EXERCISE AIM>
Show every line in the records below that contains the word "system".

(Dataset records)
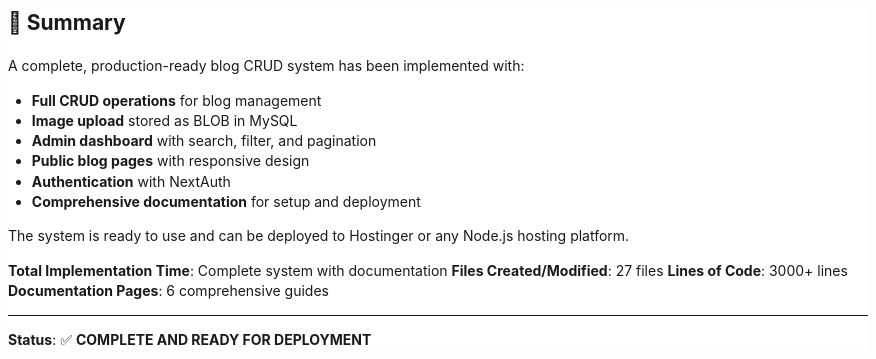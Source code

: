 
## 🎉 Summary

A complete, production-ready blog CRUD system has been implemented with:
- **Full CRUD operations** for blog management
- **Image upload** stored as BLOB in MySQL
- **Admin dashboard** with search, filter, and pagination
- **Public blog pages** with responsive design
- **Authentication** with NextAuth
- **Comprehensive documentation** for setup and deployment

The system is ready to use and can be deployed to Hostinger or any Node.js hosting platform.

**Total Implementation Time**: Complete system with documentation
**Files Created/Modified**: 27 files
**Lines of Code**: 3000+ lines
**Documentation Pages**: 6 comprehensive guides

---

**Status**: ✅ **COMPLETE AND READY FOR DEPLOYMENT**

WRITTEN RESPONSE>
A complete, production-ready blog CRUD system has been implemented with:
The system is ready to use and can be deployed to Hostinger or any Node.js hosting platform.
**Total Implementation Time**: Complete system with documentation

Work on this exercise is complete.